* GOAL OF THE EXERCISE *
Please restate the following records word for word.

[LISTED RECORDS Boundary: Start]

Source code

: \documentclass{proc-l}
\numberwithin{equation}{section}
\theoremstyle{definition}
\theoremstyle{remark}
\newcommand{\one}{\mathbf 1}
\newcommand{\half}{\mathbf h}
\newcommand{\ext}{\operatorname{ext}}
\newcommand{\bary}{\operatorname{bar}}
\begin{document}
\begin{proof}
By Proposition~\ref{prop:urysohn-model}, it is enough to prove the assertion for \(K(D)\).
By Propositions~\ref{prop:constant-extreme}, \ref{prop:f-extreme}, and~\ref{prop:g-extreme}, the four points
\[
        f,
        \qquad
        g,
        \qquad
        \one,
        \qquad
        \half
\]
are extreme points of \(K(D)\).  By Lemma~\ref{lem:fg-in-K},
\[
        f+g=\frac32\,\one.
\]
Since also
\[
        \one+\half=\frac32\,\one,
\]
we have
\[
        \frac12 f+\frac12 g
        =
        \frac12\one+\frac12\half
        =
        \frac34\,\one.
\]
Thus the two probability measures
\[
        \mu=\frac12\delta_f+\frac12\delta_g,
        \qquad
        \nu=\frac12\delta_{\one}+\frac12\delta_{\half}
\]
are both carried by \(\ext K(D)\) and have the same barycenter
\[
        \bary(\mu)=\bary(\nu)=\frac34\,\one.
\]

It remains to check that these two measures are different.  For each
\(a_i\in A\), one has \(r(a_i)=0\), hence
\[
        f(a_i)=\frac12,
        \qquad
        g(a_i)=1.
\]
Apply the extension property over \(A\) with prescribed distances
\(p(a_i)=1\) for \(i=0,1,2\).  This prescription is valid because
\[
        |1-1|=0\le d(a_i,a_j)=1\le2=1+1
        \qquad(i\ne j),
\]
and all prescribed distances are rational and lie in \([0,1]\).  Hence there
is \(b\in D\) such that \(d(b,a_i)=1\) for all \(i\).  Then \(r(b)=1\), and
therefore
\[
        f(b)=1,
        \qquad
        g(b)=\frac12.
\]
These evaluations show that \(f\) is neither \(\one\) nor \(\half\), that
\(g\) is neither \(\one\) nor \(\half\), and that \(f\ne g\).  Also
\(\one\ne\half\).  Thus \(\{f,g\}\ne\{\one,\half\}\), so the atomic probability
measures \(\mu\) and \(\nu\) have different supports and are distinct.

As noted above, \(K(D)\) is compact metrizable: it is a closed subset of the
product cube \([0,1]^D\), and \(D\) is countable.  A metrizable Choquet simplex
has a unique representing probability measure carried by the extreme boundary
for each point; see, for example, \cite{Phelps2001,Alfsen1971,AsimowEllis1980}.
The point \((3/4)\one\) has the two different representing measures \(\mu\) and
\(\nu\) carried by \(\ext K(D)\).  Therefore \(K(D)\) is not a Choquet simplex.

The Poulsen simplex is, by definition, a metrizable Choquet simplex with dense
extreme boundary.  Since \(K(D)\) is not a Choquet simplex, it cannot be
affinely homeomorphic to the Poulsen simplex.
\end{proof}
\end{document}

[LISTED RECORDS Boundary: End]

* YOUR RESPONSE *
Source code

: \documentclass{proc-l}
\numberwithin{equation}{section}
\theoremstyle{definition}
\theoremstyle{remark}
\newcommand{\one}{\mathbf 1}
\newcommand{\half}{\mathbf h}
\newcommand{\ext}{\operatorname{ext}}
\newcommand{\bary}{\operatorname{bar}}
\begin{document}
\begin{proof}
By Proposition~\ref{prop:urysohn-model}, it is enough to prove the assertion for \(K(D)\).
By Propositions~\ref{prop:constant-extreme}, \ref{prop:f-extreme}, and~\ref{prop:g-extreme}, the four points
\[
        f,
        \qquad
        g,
        \qquad
        \one,
        \qquad
        \half
\]
are extreme points of \(K(D)\).  By Lemma~\ref{lem:fg-in-K},
\[
        f+g=\frac32\,\one.
\]
Since also
\[
        \one+\half=\frac32\,\one,
\]
we have
\[
        \frac12 f+\frac12 g
        =
        \frac12\one+\frac12\half
        =
        \frac34\,\one.
\]
Thus the two probability measures
\[
        \mu=\frac12\delta_f+\frac12\delta_g,
        \qquad
        \nu=\frac12\delta_{\one}+\frac12\delta_{\half}
\]
are both carried by \(\ext K(D)\) and have the same barycenter
\[
        \bary(\mu)=\bary(\nu)=\frac34\,\one.
\]

It remains to check that these two measures are different.  For each
\(a_i\in A\), one has \(r(a_i)=0\), hence
\[
        f(a_i)=\frac12,
        \qquad
        g(a_i)=1.
\]
Apply the extension property over \(A\) with prescribed distances
\(p(a_i)=1\) for \(i=0,1,2\).  This prescription is valid because
\[
        |1-1|=0\le d(a_i,a_j)=1\le2=1+1
        \qquad(i\ne j),
\]
and all prescribed distances are rational and lie in \([0,1]\).  Hence there
is \(b\in D\) such that \(d(b,a_i)=1\) for all \(i\).  Then \(r(b)=1\), and
therefore
\[
        f(b)=1,
        \qquad
        g(b)=\frac12.
\]
These evaluations show that \(f\) is neither \(\one\) nor \(\half\), that
\(g\) is neither \(\one\) nor \(\half\), and that \(f\ne g\).  Also
\(\one\ne\half\).  Thus \(\{f,g\}\ne\{\one,\half\}\), so the atomic probability
measures \(\mu\) and \(\nu\) have different supports and are distinct.

As noted above, \(K(D)\) is compact metrizable: it is a closed subset of the
product cube \([0,1]^D\), and \(D\) is countable.  A metrizable Choquet simplex
has a unique representing probability measure carried by the extreme boundary
for each point; see, for example, \cite{Phelps2001,Alfsen1971,AsimowEllis1980}.
The point \((3/4)\one\) has the two different representing measures \(\mu\) and
\(\nu\) carried by \(\ext K(D)\).  Therefore \(K(D)\) is not a Choquet simplex.

The Poulsen simplex is, by definition, a metrizable Choquet simplex with dense
extreme boundary.  Since \(K(D)\) is not a Choquet simplex, it cannot be
affinely homeomorphic to the Poulsen simplex.
\end{proof}
\end{document}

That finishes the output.